Menopause, Hormonal Risk Factors, and Neurological Health
Although menopause is not often associated with the brain, approximately 80% of women going through menopause experience at least some neurological symptoms ranging from insomnia and memory loss to depression and anxiety. Left unaddressed, these changes may escalate to serious neurological conditions.
Despite being the only neurodegenerative condition that affects more women than men, Alzheimer’s disease in the female patient remains under-recognized. Gaps in knowledge and scientific literature highlight the need to explore the specific factors that contribute to women’s increased vulnerability to a number of conditions that negatively impact overall brain health.
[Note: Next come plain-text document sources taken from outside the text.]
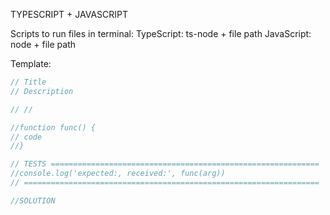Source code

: TYPESCRIPT + JAVASCRIPT

Scripts to run files in terminal:
TypeScript: ts-node + file path
JavaScript: node + file path

Template:

```js
// Title
// Description

// //

//function func() {
// code
//}

// TESTS ============================================================
//console.log('expected:, received:', func(arg))
// ==================================================================

//SOLUTION
```
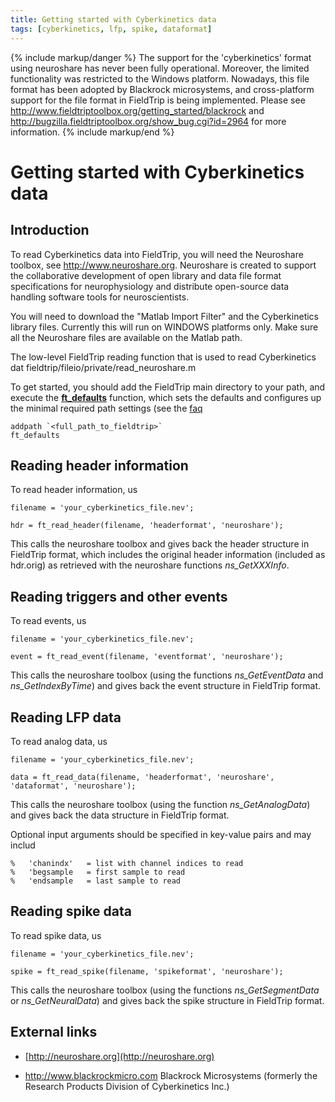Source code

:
 ```yaml
---
title: Getting started with Cyberkinetics data
tags: [cyberkinetics, lfp, spike, dataformat]
---
```


{% include markup/danger %}
The support for the 'cyberkinetics' format using neuroshare has never been fully operational. Moreover, the limited functionality was restricted to the Windows platform. Nowadays, this file format has been adopted by Blackrock microsystems, and cross-platform support for the file format in FieldTrip is being implemented. Please see http://www.fieldtriptoolbox.org/getting_started/blackrock and http://bugzilla.fieldtriptoolbox.org/show_bug.cgi?id=2964 for more information.
{% include markup/end %}

# Getting started with Cyberkinetics data

## Introduction

To read Cyberkinetics data into FieldTrip, you will need the Neuroshare toolbox, see http://www.neuroshare.org. Neuroshare is created to support the collaborative development of open library and data file format specifications for neurophysiology and distribute open-source data handling software tools for neuroscientists.

You will need to download the "Matlab Import Filter" and the Cyberkinetics library files. Currently this will run on WINDOWS platforms only. Make sure all the Neuroshare files are available on the Matlab path.

The low-level FieldTrip reading function that is used to read Cyberkinetics dat
fieldtrip/fileio/private/read_neuroshare.m

To get started, you should add the FieldTrip main directory to your path, and execute the **[ft_defaults](/reference/ft_defaults)** function, which sets the defaults and configures up the minimal required path settings (see the [faq](/faq/should_i_add_fieldtrip_with_all_subdirectories_to_my_matlab_path)

    addpath `<full_path_to_fieldtrip>`
    ft_defaults

## Reading header information

To read header information, us

    filename = 'your_cyberkinetics_file.nev';

    hdr = ft_read_header(filename, 'headerformat', 'neuroshare');

This calls the neuroshare toolbox and gives back the header structure in FieldTrip format, which includes the original header information (included as hdr.orig) as retrieved with the neuroshare functions _ns_GetXXXInfo_.

## Reading triggers and other events

To read events, us

    filename = 'your_cyberkinetics_file.nev';

    event = ft_read_event(filename, 'eventformat', 'neuroshare');

This calls the neuroshare toolbox (using the functions _ns_GetEventData_ and _ns_GetIndexByTime_) and gives back the event structure in FieldTrip format.

## Reading LFP data

To read analog data, us

    filename = 'your_cyberkinetics_file.nev';

    data = ft_read_data(filename, 'headerformat', 'neuroshare', 'dataformat', 'neuroshare');

This calls the neuroshare toolbox (using the function _ns_GetAnalogData_) and gives back the data structure in FieldTrip format.

Optional input arguments should be specified in key-value pairs and may includ

    %   'chanindx'   = list with channel indices to read
    %   'begsample   = first sample to read
    %   'endsample   = last sample to read

## Reading spike data

To read spike data, us

    filename = 'your_cyberkinetics_file.nev';

    spike = ft_read_spike(filename, 'spikeformat', 'neuroshare');

This calls the neuroshare toolbox (using the functions _ns_GetSegmentData_ or _ns_GetNeuralData_) and gives back the spike structure in FieldTrip format.

## External links

- [http://neuroshare.org](http://neuroshare.org)

- http://www.blackrockmicro.com Blackrock Microsystems (formerly the Research Products Division of Cyberkinetics Inc.)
A growing understanding of the varying reasons underlying cognitive changes in both women and men as well as the sex differences in neurological aging and function will likely change the way AD and other neurodegenerative conditions are treated.
Due to advances in research, there are newly discovered opportunities to identify, address, and act upon telling risk factors before clinical symptoms of neurological conditions emerge. Doing so will require comprehensive training and medical education for physicians, enhanced public awareness, and strategic prevention initiatives. Compelling evidence exists revealing the significant benefit of specific medical and lifestyle practices on female brain health; lifestyle interventions can be both safer and better tolerated than traditional pharmacologic approaches while also being just as effective. Most importantly, prevention and treatment protocols should be tailored to each patient’s unique risk profile and needs and incorporate brain health as part of a holistic view of patient care.